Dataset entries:
• • • • • • •

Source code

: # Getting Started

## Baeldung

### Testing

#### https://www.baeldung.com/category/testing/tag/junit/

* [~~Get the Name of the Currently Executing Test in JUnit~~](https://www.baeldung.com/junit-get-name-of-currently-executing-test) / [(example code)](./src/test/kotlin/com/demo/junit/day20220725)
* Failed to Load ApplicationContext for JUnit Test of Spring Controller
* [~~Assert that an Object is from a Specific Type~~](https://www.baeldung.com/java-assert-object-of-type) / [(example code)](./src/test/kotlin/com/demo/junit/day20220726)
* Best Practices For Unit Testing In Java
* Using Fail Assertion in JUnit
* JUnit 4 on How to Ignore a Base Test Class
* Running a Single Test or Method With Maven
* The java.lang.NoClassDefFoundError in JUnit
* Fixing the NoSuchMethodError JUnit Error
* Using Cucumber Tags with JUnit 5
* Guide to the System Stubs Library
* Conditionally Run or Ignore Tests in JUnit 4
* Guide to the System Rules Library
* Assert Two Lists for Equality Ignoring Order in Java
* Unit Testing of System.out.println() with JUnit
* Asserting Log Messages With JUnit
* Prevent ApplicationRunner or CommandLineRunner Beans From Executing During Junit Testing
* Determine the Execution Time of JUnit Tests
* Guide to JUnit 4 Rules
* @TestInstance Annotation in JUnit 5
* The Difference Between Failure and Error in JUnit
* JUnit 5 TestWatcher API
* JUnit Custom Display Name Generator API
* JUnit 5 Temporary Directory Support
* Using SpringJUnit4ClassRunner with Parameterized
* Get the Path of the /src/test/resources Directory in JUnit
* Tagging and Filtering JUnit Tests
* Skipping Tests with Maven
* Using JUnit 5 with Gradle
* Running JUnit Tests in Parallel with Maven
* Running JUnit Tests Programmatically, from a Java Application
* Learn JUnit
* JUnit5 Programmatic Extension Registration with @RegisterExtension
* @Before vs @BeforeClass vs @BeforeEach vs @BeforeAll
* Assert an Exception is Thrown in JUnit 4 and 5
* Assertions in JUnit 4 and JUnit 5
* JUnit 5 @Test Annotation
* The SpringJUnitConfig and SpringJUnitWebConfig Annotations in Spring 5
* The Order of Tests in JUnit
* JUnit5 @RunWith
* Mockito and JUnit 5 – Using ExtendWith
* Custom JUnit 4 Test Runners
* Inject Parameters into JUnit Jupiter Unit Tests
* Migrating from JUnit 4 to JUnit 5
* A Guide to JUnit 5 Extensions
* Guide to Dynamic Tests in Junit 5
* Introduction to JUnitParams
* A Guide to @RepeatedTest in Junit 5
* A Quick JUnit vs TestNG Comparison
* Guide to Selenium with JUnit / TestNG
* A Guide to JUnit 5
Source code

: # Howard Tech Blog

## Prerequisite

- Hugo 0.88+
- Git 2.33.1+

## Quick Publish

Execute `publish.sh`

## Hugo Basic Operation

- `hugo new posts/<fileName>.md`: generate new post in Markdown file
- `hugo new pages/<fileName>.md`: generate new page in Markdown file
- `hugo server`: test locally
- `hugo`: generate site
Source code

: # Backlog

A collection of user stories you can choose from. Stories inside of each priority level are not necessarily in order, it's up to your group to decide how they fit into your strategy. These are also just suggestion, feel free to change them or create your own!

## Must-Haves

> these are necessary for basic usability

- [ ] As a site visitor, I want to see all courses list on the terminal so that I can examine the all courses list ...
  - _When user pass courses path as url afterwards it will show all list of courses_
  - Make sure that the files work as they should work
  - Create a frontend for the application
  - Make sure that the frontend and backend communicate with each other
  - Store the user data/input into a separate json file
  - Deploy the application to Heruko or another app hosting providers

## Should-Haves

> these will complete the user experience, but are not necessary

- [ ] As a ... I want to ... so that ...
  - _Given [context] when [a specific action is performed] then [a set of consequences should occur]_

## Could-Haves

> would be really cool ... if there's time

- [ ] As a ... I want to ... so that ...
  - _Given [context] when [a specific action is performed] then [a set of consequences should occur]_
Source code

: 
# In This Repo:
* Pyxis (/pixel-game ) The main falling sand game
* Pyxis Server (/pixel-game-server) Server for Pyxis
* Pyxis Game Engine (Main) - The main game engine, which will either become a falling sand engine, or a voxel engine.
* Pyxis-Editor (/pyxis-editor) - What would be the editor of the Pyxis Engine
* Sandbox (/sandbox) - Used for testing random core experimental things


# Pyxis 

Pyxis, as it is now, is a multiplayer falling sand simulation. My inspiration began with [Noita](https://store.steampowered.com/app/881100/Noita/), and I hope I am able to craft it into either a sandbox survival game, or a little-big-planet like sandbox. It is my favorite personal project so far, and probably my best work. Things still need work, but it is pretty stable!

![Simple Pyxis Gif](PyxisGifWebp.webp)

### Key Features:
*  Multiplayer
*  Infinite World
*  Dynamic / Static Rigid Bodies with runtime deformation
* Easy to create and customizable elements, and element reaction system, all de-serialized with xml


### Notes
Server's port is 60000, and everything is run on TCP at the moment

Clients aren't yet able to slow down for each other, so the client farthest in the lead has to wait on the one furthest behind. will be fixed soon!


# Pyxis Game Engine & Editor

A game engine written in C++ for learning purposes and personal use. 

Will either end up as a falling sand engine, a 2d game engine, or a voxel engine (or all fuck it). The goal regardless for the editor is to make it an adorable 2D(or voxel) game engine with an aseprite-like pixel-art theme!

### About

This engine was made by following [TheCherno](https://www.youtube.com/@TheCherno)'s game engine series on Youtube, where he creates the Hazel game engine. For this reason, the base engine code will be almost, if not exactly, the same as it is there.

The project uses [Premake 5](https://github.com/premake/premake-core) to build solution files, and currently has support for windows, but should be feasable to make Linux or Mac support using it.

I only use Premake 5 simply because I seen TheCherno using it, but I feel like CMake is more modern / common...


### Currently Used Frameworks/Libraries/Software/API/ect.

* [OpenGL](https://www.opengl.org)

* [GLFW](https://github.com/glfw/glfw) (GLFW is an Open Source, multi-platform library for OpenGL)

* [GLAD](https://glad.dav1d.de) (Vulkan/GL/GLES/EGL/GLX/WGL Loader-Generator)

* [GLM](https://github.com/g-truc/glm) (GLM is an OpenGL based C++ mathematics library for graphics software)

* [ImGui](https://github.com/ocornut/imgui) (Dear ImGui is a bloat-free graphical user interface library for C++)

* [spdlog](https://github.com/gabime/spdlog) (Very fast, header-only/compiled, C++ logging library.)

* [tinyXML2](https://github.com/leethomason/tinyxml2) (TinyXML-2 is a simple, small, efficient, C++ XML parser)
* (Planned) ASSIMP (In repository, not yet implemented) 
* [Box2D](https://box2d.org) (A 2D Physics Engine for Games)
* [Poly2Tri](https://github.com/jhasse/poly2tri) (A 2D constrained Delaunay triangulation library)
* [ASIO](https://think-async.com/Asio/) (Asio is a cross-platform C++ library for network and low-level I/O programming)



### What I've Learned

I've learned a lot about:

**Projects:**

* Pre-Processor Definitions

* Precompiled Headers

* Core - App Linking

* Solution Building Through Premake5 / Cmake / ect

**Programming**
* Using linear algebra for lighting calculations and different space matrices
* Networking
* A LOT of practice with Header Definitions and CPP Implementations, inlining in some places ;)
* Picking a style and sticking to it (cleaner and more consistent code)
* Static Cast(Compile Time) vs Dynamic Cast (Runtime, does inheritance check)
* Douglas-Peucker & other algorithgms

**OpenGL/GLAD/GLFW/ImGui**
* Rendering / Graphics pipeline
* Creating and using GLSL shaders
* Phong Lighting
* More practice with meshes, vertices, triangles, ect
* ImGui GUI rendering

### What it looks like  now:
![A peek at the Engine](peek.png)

• • • • • • •

Task directions: Only lines that contain the string "user" count; pick each one out of the records and copy it.

Solution:
A collection of user stories you can choose from. Stories inside of each priority level are not necessarily in order, it's up to your group to decide how they fit into your strategy. These are also just suggestion, feel free to change them or create your own!
  - _When user pass courses path as url afterwards it will show all list of courses_
  - Store the user data/input into a separate json file
> these will complete the user experience, but are not necessary
* [ImGui](https://github.com/ocornut/imgui) (Dear ImGui is a bloat-free graphical user interface library for C++)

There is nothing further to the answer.